Upon the trial the defendant was convicted, as hereinafter more particularly stated, and he then appealed from the judgment entered upon the verdict of conviction to the court of appeals of the District, where it was affirmed by a divided court, Mr. Chief Justice Shepard dissenting. 30 D. C. App. 1. [212 U.S. 183, 186] Upon application of the defendant this court granted a writ of certiorari, and the case is now here by virtue of that writ.
Mr. A. S. Worthington for petitioner.
Mr. Justice Peckham, after making the foregoing statement, delivered the opinion of the court:
The defendant was convicted on the first count of the indictment found in April, 1905, (which contained six counts), and was acquitted on the fifth and sixth counts. The court having, previous to the trial, sustained a demurrer to the second, third, and fourth counts, there is nothing left under this indictment except the conviction of defendant on the first count, and the question to be considered at the outset is as to the sufficiency of that count. The grounds of the demurrer were that the indictment did not set forth any offense under 5440 of the Revised Statutes of the United States, nor did it set forth any offense under any statute, or at common law; that, as to the first count, it did not appear how the government could have been defrauded by the alleged scheme of conspiracy, and that it is not alleged in the indictment that any payment to Machen under the agreement set forth in the count was intended to influence Machen's official action, and it is not alleged that the government was to pay more than it would have had to pay if the alleged agreement between the defendants had not been entered into, and it is not alleged that the contract was not honestly awarded. These questions may be considered, notwithstanding the defendant, when his demurrer was overruled, pleaded over and went to trial on the plea of not guilty. See Code of District of Columbia, 1533, page 300. [31 Stat. at L. 1418, chap. 854.] [212 U.S. 183, 187] Attorney General Bonaparte, Special Assistant to the Attorney General Holmes Conrad, and Solicitor General Hoyt for respondent.

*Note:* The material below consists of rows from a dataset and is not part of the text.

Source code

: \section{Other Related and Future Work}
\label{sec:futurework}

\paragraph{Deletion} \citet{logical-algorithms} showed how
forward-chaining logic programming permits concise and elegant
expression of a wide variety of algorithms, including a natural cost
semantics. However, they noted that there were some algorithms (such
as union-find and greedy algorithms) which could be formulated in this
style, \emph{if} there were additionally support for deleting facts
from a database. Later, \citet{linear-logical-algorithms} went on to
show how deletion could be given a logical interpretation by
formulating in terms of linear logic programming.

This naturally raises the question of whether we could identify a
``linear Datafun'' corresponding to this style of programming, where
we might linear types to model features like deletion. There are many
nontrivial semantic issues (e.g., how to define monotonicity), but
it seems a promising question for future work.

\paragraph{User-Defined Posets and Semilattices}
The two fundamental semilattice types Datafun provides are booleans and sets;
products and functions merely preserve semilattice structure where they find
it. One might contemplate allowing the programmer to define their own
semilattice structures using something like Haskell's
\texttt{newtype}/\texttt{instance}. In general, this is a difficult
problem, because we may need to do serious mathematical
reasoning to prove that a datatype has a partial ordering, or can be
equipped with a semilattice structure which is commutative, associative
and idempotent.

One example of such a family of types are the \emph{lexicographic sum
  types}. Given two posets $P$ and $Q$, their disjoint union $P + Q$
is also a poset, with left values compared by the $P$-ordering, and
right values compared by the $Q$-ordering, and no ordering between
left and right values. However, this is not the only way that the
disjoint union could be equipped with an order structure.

Statement by Mr. Justice Peckham: [212 U.S. 183, 189] Without going into any very great detail, it is necessary to state what, in substance, is alleged in the first count. It is therein averred that Machen (one of the alleged conspirators) was the General Superintendent of the Division of Free Delivery of the Postoffice Department of the United States, and that the Department used satchels for letter carriers, which were supplied by contract, at a certain price named therein for each satchel, and in such numbers as the Department might, from time to time, require, It was the duty of the General Superintendent to keep the Department advised from time to time of the approaching expiration of existing contracts for furnishing supplies, and of the necessity for advertising for bids for contracts for the furnishing of supplies, including satchels for letter carriers, and also to advise as to the matter and form of such proposed contracts, and it was his duty to use his best and honest judgment as to the number of satchels that, from time to time, might be required for the use of the carriers under any contract that might be made. It was his duty to examine the bills for such of the satchels as had been delivered, and approve them if correct, upon which payment would be made, in due course, by the Postoffice Department. The defendant and Lorenz knew fully the duties pertaining to the office of General Superintendent prior to the making of the contract mentioned.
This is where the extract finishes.